**DESCRIPTION OF THE TASK**:
Below are some entries. Copy each line in them that holds "formula".

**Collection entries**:
******

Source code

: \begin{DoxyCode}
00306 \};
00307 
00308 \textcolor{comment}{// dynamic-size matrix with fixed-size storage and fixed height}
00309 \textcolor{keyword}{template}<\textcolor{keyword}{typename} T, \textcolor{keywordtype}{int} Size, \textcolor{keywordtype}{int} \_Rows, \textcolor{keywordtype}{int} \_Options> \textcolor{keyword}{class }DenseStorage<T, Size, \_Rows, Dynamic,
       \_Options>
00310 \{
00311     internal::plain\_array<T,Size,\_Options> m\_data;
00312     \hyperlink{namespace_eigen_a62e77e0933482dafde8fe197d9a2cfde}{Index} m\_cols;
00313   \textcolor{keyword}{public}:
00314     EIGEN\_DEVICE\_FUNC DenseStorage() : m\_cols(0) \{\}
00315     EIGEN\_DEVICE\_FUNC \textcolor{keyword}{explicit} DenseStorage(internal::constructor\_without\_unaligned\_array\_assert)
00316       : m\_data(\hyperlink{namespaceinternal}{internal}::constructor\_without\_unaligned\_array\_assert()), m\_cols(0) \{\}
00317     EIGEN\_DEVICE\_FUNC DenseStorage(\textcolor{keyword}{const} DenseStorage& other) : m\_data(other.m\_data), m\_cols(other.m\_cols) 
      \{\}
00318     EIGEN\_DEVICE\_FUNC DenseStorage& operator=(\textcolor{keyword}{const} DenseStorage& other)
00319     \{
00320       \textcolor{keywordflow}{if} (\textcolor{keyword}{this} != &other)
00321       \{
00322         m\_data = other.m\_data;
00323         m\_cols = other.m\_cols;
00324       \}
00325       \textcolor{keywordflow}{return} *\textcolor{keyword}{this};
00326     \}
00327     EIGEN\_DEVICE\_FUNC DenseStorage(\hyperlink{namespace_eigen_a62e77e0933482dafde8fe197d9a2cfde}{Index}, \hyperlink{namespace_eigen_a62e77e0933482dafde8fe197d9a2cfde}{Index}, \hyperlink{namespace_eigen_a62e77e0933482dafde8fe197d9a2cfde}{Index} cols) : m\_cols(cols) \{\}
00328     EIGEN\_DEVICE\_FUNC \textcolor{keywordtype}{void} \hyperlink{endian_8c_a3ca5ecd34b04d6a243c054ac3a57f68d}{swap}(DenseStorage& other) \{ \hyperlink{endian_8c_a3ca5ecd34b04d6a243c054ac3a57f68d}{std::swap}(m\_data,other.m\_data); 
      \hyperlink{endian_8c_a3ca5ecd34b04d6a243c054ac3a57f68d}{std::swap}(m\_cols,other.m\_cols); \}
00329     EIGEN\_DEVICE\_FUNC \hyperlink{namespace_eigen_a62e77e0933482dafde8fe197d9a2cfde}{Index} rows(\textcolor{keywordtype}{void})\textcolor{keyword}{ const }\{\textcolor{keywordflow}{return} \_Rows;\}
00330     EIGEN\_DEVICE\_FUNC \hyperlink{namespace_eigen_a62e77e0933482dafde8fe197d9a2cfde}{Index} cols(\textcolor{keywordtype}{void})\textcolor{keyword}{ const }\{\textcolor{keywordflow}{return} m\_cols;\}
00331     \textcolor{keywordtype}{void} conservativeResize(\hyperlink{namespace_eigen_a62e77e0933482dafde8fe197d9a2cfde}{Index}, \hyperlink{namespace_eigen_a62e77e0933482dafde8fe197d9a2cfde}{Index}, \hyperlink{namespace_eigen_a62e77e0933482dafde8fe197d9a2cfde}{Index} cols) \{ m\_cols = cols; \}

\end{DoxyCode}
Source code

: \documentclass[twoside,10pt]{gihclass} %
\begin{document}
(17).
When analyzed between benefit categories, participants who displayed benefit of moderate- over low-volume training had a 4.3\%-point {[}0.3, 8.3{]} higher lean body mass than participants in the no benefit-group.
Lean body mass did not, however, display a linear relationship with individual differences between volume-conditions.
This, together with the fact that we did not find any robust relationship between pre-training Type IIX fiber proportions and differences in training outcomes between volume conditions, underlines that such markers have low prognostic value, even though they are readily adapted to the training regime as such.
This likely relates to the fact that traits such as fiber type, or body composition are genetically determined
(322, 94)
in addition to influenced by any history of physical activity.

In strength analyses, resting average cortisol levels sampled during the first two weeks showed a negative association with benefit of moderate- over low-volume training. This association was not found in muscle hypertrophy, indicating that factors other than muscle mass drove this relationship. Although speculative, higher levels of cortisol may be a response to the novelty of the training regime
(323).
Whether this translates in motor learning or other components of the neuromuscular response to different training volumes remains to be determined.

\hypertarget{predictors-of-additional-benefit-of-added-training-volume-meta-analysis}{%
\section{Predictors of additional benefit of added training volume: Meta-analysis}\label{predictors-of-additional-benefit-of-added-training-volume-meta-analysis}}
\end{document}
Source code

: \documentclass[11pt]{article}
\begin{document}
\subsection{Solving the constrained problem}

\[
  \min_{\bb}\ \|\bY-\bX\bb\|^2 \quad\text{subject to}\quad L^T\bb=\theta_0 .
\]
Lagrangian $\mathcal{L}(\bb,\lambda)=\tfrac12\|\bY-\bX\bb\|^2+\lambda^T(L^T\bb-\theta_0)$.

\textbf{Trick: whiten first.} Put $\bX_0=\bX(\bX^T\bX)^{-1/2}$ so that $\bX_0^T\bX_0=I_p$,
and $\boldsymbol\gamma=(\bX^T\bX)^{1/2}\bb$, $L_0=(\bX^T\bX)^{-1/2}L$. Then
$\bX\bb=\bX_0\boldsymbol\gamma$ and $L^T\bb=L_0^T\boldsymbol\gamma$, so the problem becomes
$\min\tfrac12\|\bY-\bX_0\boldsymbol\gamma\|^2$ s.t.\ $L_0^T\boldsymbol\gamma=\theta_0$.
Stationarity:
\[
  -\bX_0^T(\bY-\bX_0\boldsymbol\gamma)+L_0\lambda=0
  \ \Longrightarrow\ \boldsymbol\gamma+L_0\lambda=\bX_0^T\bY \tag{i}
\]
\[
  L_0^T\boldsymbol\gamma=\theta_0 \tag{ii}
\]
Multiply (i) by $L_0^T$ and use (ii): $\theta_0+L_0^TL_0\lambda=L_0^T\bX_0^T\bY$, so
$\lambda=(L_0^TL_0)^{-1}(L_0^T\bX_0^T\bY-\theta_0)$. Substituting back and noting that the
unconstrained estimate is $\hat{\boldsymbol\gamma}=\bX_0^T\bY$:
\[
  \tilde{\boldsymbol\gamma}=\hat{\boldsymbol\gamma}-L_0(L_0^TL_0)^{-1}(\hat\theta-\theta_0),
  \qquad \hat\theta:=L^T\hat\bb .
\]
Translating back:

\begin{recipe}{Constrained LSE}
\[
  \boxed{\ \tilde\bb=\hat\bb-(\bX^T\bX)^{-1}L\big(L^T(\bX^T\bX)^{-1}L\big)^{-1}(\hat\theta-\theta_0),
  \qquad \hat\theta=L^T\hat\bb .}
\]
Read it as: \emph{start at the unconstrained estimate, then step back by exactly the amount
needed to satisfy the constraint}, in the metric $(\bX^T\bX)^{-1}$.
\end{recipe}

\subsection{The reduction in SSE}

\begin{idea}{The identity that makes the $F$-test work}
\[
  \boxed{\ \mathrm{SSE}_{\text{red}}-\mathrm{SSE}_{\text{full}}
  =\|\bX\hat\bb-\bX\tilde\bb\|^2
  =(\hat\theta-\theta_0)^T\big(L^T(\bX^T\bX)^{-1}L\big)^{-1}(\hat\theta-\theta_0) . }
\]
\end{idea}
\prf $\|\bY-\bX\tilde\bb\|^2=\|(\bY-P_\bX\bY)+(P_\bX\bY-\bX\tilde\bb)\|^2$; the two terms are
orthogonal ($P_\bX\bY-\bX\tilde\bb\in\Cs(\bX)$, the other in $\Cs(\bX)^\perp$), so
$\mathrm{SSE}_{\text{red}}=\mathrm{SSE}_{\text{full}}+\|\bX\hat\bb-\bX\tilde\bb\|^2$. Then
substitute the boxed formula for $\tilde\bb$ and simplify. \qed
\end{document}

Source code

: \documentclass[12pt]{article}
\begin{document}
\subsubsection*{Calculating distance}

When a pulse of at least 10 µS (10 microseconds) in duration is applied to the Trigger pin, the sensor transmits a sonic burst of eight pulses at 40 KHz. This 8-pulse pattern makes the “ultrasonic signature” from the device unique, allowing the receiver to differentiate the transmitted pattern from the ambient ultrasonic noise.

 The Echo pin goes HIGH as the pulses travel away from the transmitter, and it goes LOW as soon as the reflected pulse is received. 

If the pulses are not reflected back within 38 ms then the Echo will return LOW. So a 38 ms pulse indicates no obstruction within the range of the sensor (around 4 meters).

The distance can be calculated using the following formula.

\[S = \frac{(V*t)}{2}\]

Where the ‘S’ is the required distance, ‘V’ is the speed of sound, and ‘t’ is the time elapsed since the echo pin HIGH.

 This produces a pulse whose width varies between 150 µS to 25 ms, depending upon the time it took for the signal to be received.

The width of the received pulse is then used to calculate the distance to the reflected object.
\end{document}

******

**COMPLETED EXERCISE**:
substitute the boxed formula for $\tilde\bb$ and simplify. \qed
The distance can be calculated using the following formula.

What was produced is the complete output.